Szczawiński u Poszpieszalskiego. „Stąd mamy jedną z największych nadmiarowych śmiertelności” [VIDEO]

Krzysztof Szczawiński/Fot. screen Facebook
Krzysztof Szczawiński/Fot. screen Facebook
REKLAMA

Matematyk i twórca modelu budowania odporności zbiorowej na Covid-19, Krzysztof Szczawiński, był gościem Jana Pospieszalskiego. W Internecie pojawiła się zapowiedź rozmowy gospodarza „Warto rozmawiać”.

– Dane, które od ponad roku spływały, wskazywały, że żeśmy stopniowo budowali tę odporność zbiorową naturalnie, aż w okolicach pierwszego kwietnia – i równo 1 kwietnia wtedy ogłosiłem, że to już jest koniec tej epidemii w Polsce – doszło do tego, że zaczęły zapowiadać się spadki.

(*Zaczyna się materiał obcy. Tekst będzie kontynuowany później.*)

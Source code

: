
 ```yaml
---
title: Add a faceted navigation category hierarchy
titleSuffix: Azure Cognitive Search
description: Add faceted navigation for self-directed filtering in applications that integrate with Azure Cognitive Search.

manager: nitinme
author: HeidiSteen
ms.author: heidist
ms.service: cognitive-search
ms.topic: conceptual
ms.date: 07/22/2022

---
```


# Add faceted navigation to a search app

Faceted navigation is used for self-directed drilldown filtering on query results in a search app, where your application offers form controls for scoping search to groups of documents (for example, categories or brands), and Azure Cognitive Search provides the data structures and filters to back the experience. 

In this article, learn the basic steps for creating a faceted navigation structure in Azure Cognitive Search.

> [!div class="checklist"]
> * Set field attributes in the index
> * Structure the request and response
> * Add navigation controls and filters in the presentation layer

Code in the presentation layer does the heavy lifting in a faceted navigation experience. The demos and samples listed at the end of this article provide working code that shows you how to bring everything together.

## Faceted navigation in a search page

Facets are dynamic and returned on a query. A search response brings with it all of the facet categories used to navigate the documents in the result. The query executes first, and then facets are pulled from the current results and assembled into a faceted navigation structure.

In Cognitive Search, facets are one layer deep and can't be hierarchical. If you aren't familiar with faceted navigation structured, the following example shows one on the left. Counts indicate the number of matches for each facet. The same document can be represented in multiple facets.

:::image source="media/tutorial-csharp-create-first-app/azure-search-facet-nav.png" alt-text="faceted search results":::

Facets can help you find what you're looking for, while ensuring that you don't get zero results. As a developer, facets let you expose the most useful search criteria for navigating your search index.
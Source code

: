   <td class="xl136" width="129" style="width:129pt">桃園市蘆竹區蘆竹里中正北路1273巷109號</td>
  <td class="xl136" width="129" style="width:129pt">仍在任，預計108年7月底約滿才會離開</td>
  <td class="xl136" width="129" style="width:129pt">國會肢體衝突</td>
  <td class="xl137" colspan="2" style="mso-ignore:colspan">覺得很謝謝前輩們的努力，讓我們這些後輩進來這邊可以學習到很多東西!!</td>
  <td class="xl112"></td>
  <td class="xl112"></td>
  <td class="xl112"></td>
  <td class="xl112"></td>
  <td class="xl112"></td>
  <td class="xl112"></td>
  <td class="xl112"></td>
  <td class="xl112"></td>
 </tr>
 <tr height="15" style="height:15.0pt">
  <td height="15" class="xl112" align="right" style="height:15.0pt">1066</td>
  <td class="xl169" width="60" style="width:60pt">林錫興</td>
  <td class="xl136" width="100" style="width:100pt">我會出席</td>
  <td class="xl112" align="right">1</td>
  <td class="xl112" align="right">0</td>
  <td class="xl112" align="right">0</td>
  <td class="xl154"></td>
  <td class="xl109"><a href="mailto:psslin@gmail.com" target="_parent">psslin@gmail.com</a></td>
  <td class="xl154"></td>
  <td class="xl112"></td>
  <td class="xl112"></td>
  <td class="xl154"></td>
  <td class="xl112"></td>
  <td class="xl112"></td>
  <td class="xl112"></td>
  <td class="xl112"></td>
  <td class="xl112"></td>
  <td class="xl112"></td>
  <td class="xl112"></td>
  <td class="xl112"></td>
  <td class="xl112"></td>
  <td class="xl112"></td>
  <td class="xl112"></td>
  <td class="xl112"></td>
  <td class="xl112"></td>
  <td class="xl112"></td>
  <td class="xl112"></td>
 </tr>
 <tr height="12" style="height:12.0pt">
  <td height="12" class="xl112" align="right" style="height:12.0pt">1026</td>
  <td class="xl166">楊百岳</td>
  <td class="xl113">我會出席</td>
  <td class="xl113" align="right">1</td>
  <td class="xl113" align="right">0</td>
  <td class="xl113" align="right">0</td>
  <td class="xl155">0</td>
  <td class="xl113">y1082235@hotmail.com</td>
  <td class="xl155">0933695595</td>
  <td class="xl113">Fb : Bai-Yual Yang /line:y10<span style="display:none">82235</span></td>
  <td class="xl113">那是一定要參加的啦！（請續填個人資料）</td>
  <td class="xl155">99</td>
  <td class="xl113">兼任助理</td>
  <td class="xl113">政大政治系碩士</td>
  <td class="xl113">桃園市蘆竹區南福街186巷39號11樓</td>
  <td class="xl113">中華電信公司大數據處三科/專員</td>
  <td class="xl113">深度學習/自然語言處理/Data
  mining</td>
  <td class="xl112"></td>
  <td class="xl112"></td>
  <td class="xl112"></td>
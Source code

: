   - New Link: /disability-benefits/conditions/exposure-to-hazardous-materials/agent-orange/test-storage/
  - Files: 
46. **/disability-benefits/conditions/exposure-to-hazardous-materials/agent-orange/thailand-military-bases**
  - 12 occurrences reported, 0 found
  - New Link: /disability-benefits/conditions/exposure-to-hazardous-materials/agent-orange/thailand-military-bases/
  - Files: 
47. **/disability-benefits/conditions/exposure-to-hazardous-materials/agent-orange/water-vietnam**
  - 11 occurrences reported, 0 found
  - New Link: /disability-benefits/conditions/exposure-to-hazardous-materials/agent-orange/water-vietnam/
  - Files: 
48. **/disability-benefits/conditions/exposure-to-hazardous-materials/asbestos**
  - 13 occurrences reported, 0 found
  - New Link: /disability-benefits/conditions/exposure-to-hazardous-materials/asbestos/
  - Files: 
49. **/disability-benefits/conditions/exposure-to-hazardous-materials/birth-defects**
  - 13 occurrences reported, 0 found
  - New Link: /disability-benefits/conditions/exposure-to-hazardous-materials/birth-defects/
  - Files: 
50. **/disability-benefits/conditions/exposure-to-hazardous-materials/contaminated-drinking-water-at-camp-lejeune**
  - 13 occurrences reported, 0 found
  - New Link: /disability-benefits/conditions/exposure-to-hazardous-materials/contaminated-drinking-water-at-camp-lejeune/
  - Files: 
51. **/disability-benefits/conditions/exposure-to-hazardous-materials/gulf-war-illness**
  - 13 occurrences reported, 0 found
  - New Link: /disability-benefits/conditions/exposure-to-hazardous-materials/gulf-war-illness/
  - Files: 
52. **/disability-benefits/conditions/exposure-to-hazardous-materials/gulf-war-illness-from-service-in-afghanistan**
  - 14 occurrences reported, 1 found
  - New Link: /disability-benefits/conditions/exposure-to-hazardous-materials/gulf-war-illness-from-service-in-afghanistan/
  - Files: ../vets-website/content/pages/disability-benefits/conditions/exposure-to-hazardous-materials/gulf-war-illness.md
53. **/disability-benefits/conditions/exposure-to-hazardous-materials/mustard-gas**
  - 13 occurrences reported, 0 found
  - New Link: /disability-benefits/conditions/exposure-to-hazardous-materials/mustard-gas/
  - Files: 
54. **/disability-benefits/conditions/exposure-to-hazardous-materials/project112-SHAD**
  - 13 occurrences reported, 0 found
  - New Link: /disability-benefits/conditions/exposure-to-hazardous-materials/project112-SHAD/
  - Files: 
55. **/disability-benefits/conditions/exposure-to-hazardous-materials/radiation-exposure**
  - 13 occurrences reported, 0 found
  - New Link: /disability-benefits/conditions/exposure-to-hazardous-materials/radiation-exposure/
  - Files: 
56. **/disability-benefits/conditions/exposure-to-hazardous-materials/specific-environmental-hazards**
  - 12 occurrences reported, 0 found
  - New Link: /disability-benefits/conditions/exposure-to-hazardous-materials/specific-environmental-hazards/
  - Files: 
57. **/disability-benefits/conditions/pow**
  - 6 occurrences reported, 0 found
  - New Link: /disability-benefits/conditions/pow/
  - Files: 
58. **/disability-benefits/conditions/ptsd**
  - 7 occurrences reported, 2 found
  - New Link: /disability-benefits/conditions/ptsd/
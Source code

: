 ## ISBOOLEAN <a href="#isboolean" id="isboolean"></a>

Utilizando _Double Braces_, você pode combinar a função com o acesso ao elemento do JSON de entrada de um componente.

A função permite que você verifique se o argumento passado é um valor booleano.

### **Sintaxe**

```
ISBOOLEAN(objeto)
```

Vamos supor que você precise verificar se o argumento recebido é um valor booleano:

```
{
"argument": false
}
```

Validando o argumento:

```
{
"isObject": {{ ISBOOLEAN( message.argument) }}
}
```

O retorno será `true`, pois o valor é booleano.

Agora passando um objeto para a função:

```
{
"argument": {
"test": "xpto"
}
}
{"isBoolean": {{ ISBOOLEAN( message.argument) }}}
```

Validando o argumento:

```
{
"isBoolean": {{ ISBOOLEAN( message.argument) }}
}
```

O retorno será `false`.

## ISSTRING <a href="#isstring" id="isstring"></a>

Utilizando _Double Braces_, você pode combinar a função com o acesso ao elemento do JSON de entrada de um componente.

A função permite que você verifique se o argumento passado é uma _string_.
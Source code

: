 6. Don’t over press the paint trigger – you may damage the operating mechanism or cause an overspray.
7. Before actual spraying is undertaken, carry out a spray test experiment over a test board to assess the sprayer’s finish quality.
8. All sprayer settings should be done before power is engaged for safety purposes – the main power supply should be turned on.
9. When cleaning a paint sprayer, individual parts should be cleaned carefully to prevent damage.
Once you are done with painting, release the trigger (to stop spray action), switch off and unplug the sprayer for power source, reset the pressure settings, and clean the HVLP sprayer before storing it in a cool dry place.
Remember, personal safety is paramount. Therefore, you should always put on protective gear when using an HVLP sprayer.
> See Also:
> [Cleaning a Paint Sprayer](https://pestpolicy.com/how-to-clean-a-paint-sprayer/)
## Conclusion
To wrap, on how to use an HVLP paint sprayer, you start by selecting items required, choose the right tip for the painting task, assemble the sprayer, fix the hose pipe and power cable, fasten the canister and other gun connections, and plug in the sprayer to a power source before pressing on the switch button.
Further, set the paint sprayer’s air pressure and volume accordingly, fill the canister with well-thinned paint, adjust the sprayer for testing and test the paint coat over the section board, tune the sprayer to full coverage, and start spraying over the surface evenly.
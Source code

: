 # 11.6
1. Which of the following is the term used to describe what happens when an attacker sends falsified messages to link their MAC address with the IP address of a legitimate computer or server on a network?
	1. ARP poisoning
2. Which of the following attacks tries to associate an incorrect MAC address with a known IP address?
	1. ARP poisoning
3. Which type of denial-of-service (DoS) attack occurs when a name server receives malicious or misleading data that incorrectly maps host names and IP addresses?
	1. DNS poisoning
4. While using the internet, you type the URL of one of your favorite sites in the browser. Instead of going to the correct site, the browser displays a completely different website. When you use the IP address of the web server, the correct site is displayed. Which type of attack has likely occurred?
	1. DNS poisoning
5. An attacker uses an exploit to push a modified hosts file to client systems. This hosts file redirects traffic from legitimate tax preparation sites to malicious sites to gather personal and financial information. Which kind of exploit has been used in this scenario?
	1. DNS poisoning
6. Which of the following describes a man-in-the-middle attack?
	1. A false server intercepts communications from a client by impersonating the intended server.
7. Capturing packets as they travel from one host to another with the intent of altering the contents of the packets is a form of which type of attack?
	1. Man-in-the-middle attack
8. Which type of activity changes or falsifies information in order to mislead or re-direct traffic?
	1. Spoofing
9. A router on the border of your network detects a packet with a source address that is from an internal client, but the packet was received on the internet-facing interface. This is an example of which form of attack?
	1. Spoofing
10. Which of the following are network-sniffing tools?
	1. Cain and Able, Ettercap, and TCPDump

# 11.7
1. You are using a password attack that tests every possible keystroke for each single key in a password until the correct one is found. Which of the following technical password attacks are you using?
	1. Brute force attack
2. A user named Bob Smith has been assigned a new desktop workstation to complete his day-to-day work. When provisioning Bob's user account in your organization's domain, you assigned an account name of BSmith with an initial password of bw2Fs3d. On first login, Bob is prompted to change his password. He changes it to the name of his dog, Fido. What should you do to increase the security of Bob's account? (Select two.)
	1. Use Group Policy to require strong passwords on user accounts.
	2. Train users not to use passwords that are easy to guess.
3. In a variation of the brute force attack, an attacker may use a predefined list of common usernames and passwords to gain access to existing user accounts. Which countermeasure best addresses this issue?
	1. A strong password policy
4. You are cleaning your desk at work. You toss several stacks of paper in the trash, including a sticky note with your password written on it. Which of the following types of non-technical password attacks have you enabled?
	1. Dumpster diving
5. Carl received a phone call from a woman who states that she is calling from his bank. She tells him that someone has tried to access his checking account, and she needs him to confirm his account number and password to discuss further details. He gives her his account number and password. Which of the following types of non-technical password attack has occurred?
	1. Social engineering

Spadki wynikające właśnie już z tego, że wystarczająca liczba Polaków już to przechorowała – mówił Krzysztof Szczawiński.

– Spadki obecnie mamy, od dobrych paru tygodni, w równym tempie 40 proc. tygodniowo. To pokazuje, że to jest dosyć duży „zapas”. Ilość zakażeń nowych, która się pojawia jest co tydzień o 40 proc. niższa. A że cykl zakażenia w tej chorobie też jest w okolicach tygodnia, to świadczy, że mamy 50 proc. zapasu, czyli zaraźliwość jakby była 50 proc. wyższa, to nawet by spadało – dodał matematyk.

REKLAMA

Jak podkreślał Szczawiński, na to, że mamy spory zapas, składa się kilka czynników. Wśród nich jest m.in. sezonowość. Jak mówił, nakłada się ona na to, „że już wedle moich szacunków ponad połowa Polaków wytworzyła naturalną odporność”. – Ale oczywiście szczepionki też trochę pomagają – dodał.

Ekspert odniósł się także do polityki lockdownowej, którą od ponad roku serwuje Polakom rząd warszawski. – Korzyści wszystkiego, co żeśmy zrobili od ponad roku są żadne, bo i tak musiało to przechorować tyle osób, co przechorowało. Co najwyżej można było zrobić, żeby przechorowało to więcej osób młodych, a dzięki temu mniej osób starszych i wrażliwych, czyli wtedy byłaby mniejsza śmiertelność. Czyli to, co próbowałem proponować, postulować ponad rok temu. Ale to się nie wydarzyło, przechorowaliśmy to – zaznaczył.

– Maseczki, wszelkie inne działania, które to spowalniały, jedynie to wydłużyły w czasie, ale teraz to już się wydarzyło – podkreślił Szczawiński.

Jak zaznaczył Szczawiński, obawiał się, że koronawirus dotknie całego społeczeństwa w sposób równomierny, a nie ukierunkowany. I tak właśnie się stało. – Dotknęła ta fala zakażeń wszystkich równomiernie, bo przez tak długi czas starsi i wrażliwi nie mogli się izolować, jak by mogli przez czas krótszy. Stąd mamy jedną z największych nadmiarowych śmiertelności na świecie – wyjaśniał.

– Deklaracja z Great Barrington w sposób spójny z tym, co ja rok temu mówiłem, podkreślała, że fala zakażeń i normalne życie dla młodych i zdrowych, chronienie starszych i wrażliwych i trzeci punkt, o którym nie powiedziałem wcześniej, czyli po prostu – leczyć chorych – dodał.